- To do
Here are the records. Write out exactly the lines between the one holding "auth.email.smtp.pass#" and the one holding "3. Verwijder aangesloten", inclusive.
=== Section Start ===
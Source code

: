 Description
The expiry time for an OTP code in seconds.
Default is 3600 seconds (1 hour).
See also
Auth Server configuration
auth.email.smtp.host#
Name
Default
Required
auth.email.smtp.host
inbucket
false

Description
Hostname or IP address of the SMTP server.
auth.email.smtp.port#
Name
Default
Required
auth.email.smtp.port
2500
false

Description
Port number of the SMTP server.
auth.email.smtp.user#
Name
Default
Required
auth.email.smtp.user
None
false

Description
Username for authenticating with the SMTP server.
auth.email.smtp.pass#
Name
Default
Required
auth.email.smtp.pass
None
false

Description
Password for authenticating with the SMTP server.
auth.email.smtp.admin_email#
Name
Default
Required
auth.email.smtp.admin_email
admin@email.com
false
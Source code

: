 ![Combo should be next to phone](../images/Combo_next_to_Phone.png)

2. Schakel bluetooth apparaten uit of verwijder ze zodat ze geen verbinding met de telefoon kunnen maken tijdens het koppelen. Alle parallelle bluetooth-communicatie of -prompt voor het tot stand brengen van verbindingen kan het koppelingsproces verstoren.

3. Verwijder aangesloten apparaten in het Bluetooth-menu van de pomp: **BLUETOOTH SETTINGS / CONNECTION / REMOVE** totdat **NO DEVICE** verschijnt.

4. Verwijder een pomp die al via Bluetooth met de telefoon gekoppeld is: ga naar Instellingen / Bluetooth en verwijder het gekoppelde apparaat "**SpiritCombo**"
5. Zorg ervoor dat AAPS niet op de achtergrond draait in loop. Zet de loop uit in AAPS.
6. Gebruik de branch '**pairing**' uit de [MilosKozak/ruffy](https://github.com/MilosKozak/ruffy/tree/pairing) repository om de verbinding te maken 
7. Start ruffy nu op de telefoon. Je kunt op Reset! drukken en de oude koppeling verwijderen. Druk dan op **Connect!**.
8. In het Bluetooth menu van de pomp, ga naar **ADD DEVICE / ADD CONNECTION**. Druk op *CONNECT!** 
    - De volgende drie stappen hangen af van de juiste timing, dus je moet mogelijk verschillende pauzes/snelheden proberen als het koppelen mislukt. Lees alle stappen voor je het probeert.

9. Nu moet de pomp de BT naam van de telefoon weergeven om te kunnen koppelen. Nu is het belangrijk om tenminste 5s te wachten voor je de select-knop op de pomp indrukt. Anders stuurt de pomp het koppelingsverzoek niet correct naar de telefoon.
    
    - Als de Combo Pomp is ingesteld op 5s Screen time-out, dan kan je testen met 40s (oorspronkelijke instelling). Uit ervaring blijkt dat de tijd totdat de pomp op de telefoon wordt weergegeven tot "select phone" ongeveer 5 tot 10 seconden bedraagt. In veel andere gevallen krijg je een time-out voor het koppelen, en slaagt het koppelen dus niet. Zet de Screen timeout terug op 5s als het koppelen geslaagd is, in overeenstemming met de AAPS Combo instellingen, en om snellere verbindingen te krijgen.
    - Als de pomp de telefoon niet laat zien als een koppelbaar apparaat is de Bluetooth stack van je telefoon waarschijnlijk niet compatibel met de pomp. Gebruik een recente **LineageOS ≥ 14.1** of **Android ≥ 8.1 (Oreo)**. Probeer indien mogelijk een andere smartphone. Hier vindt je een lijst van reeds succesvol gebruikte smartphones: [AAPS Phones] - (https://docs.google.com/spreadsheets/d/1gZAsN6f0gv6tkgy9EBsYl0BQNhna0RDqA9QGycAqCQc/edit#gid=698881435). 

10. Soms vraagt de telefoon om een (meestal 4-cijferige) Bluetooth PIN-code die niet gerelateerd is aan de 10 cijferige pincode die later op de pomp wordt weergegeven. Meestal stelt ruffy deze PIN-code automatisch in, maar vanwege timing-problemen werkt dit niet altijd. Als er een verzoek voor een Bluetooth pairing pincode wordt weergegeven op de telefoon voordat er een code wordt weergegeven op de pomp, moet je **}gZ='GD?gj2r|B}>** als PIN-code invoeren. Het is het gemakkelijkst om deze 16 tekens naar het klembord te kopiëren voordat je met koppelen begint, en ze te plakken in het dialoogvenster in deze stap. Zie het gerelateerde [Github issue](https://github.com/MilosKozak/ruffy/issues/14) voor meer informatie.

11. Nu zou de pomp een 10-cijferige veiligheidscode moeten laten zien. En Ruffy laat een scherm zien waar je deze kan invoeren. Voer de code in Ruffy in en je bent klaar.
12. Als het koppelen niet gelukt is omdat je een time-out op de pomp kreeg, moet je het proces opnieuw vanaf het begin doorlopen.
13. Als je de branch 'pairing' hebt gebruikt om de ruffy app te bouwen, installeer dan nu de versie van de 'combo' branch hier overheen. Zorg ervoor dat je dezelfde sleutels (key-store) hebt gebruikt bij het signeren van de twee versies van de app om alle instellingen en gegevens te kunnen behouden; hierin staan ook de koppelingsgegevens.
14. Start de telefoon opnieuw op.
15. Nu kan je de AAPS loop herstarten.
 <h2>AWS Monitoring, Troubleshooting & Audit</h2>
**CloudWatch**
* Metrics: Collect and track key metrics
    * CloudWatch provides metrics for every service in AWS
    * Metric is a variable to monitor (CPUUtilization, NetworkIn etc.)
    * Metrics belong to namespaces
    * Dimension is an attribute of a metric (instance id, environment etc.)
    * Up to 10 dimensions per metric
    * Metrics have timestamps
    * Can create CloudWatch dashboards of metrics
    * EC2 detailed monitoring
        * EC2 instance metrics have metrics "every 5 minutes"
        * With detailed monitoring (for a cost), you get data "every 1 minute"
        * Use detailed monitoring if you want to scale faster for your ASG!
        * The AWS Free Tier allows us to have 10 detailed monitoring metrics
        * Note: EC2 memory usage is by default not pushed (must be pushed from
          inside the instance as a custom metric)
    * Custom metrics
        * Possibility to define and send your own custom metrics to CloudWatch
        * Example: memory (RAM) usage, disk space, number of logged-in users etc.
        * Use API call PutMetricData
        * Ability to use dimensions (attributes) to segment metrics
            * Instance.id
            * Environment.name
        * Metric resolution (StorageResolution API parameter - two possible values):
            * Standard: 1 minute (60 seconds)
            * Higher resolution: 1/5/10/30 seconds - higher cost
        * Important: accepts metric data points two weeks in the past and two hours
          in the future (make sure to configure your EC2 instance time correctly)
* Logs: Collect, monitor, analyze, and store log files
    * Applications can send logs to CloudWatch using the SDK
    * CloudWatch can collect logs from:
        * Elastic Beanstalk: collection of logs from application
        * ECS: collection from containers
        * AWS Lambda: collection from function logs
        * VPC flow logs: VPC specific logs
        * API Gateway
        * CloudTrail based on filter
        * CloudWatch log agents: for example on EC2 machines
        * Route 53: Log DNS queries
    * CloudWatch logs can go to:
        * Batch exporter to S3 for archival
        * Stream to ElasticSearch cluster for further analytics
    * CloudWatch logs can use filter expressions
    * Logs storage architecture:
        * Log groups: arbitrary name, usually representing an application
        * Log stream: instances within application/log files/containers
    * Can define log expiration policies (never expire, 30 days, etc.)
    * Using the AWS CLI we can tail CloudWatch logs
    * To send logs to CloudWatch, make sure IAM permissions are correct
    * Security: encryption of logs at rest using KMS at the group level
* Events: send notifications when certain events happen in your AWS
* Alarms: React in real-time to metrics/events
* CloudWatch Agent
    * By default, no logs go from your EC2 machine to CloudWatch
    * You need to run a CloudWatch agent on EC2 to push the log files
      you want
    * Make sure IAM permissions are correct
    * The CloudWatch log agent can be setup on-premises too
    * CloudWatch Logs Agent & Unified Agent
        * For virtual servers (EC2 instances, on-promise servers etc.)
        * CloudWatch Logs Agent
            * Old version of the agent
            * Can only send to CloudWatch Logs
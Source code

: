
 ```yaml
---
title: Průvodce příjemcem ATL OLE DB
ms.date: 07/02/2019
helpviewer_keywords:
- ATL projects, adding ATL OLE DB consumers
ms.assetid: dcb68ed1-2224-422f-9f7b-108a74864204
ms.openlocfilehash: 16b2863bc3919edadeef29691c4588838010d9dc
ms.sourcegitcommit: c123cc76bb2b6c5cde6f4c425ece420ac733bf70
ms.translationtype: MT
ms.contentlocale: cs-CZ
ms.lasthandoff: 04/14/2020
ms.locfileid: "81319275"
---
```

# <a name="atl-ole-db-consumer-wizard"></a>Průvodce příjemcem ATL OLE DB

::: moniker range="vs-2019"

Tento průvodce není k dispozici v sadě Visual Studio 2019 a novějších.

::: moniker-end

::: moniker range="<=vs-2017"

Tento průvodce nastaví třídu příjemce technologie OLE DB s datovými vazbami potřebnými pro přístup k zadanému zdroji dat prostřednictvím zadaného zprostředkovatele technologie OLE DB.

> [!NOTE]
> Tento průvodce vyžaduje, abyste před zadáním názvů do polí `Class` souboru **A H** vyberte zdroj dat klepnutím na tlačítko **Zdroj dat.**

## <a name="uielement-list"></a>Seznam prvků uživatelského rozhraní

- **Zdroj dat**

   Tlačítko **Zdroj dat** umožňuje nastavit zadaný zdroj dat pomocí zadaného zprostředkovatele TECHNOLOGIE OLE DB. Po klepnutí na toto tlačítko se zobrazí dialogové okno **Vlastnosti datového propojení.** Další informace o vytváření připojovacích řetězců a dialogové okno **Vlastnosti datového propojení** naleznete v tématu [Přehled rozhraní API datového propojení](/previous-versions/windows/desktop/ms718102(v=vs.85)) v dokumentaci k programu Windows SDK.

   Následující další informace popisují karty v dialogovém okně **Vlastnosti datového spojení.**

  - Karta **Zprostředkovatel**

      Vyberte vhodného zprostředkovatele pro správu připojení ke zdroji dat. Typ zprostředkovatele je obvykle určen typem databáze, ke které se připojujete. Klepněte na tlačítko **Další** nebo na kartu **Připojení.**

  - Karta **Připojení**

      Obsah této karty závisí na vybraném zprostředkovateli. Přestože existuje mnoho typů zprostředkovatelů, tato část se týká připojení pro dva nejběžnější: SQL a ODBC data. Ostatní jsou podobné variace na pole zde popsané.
=== Section End ===
- Task output
auth.email.smtp.pass#
Name
Default
Required
auth.email.smtp.pass
None
false

Description
Password for authenticating with the SMTP server.
auth.email.smtp.admin_email#
Name
Default
Required
auth.email.smtp.admin_email
admin@email.com
false
Source code

: ![Combo should be next to phone](../images/Combo_next_to_Phone.png)

2. Schakel bluetooth apparaten uit of verwijder ze zodat ze geen verbinding met de telefoon kunnen maken tijdens het koppelen. Alle parallelle bluetooth-communicatie of -prompt voor het tot stand brengen van verbindingen kan het koppelingsproces verstoren.

3. Verwijder aangesloten apparaten in het Bluetooth-menu van de pomp: **BLUETOOTH SETTINGS / CONNECTION / REMOVE** totdat **NO DEVICE** verschijnt.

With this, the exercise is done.